[Plain-text document sources]
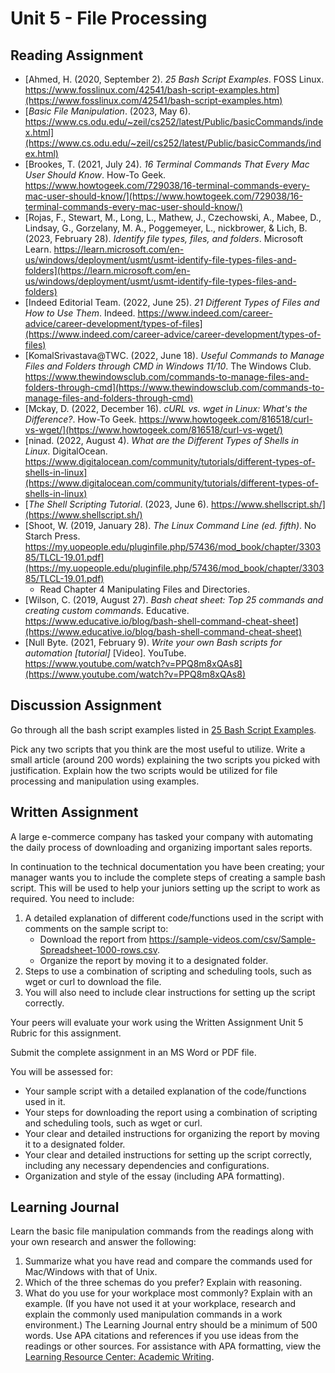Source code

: # Unit 5 - File Processing

## Reading Assignment

- [Ahmed, H. (2020, September 2). *25 Bash Script Examples*. FOSS Linux. https://www.fosslinux.com/42541/bash-script-examples.htm](https://www.fosslinux.com/42541/bash-script-examples.htm)
- [*Basic File Manipulation*. (2023, May 6). https://www.cs.odu.edu/~zeil/cs252/latest/Public/basicCommands/index.html](https://www.cs.odu.edu/~zeil/cs252/latest/Public/basicCommands/index.html)
- [Brookes, T. (2021, July 24). *16 Terminal Commands That Every Mac User Should Know*. How-To Geek. https://www.howtogeek.com/729038/16-terminal-commands-every-mac-user-should-know/](https://www.howtogeek.com/729038/16-terminal-commands-every-mac-user-should-know/)
- [Rojas, F., Stewart, M., Long, L., Mathew, J., Czechowski, A., Mabee, D., Lindsay, G., Gorzelany, M. A., Poggemeyer, L., nickbrower, & Lich, B. (2023, February 28). *Identify file types, files, and folders*. Microsoft Learn. https://learn.microsoft.com/en-us/windows/deployment/usmt/usmt-identify-file-types-files-and-folders](https://learn.microsoft.com/en-us/windows/deployment/usmt/usmt-identify-file-types-files-and-folders)
- [Indeed Editorial Team. (2022, June 25). *21 Different Types of Files and How to Use Them*. Indeed. https://www.indeed.com/career-advice/career-development/types-of-files](https://www.indeed.com/career-advice/career-development/types-of-files)
- [KomalSrivastava@TWC. (2022, June 18). *Useful Commands to Manage Files and Folders through CMD in Windows 11/10*. The Windows Club. https://www.thewindowsclub.com/commands-to-manage-files-and-folders-through-cmd](https://www.thewindowsclub.com/commands-to-manage-files-and-folders-through-cmd)
- [Mckay, D. (2022, December 16). *cURL vs. wget in Linux: What's the Difference?*. How-To Geek. https://www.howtogeek.com/816518/curl-vs-wget/](https://www.howtogeek.com/816518/curl-vs-wget/)
- [ninad. (2022, August 4). *What are the Different Types of Shells in Linux*. DigitalOcean. https://www.digitalocean.com/community/tutorials/different-types-of-shells-in-linux](https://www.digitalocean.com/community/tutorials/different-types-of-shells-in-linux)
- [*The Shell Scripting Tutorial*. (2023, June 6). https://www.shellscript.sh/](https://www.shellscript.sh/)
- [Shoot, W. (2019, January 28). *The Linux Command Line (ed. fifth)*. No Starch Press. https://my.uopeople.edu/pluginfile.php/57436/mod_book/chapter/330385/TLCL-19.01.pdf](https://my.uopeople.edu/pluginfile.php/57436/mod_book/chapter/330385/TLCL-19.01.pdf)
  - Read Chapter 4 Manipulating Files and Directories.
- [Wilson, C. (2019, August 27). *Bash cheat sheet: Top 25 commands and creating custom commands*. Educative. https://www.educative.io/blog/bash-shell-command-cheat-sheet](https://www.educative.io/blog/bash-shell-command-cheat-sheet)
- [Null Byte. (2021, February 9). *Write your own Bash scripts for automation [tutorial]* [Video]. YouTube. https://www.youtube.com/watch?v=PPQ8m8xQAs8](https://www.youtube.com/watch?v=PPQ8m8xQAs8)

## Discussion Assignment

Go through all the bash script examples listed in [25 Bash Script Examples](https://www.fosslinux.com/42541/bash-script-examples.htm).

Pick any two scripts that you think are the most useful to utilize. Write a small article (around 200 words) explaining the two scripts you picked with justification. Explain how the two scripts would be utilized for file processing and manipulation using examples.

## Written Assignment

A large e-commerce company has tasked your company with automating the daily process of downloading and organizing important sales reports.

In continuation to the technical documentation you have been creating; your manager wants you to include the complete steps of creating a sample bash script. This will be used to help your juniors setting up the script to work as required. You need to include:
1. A detailed explanation of different code/functions used in the script with comments on the sample script to:
   - Download the report from https://sample-videos.com/csv/Sample-Spreadsheet-1000-rows.csv.
   - Organize the report by moving it to a designated folder.
1. Steps to use a combination of scripting and scheduling tools, such as wget or curl to download the file.
1. You will also need to include clear instructions for setting up the script correctly.

Your peers will evaluate your work using the Written Assignment Unit 5 Rubric for this assignment. 

Submit the complete assignment in an MS Word or PDF file.

You will be assessed for:
- Your sample script with a detailed explanation of the code/functions used in it.
- Your steps for downloading the report using a combination of scripting and scheduling tools, such as wget or curl.
- Your clear and detailed instructions for organizing the report by moving it to a designated folder.
- Your clear and detailed instructions for setting up the script correctly, including any necessary dependencies and configurations.
- Organization and style of the essay (including APA formatting).

## Learning Journal

Learn the basic file manipulation commands from the readings along with your own research and answer the following:
1. Summarize what you have read and compare the commands used for Mac/Windows with that of Unix. 
1. Which of the three schemas do you prefer? Explain with reasoning.
1. What do you use for your workplace most commonly? Explain with an example. (If you have not used it at your workplace, research and explain the commonly used manipulation commands in a work environment.)
The Learning Journal entry should be a minimum of 500 words. Use APA citations and references if you use ideas from the readings or other sources. For assistance with APA formatting, view the [Learning Resource Center: Academic Writing](https://my.uopeople.edu/mod/book/view.php?id=223403).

### The task
Only lines belong in the copy: transcribe those from the start of the data through the line that contains "- [Ahmed, H.", and skip the pictures.

### Answer for the task
Source code

: # Unit 5 - File Processing

## Reading Assignment

- [Ahmed, H. (2020, September 2). *25 Bash Script Examples*. FOSS Linux. https://www.fosslinux.com/42541/bash-script-examples.htm](https://www.fosslinux.com/42541/bash-script-examples.htm)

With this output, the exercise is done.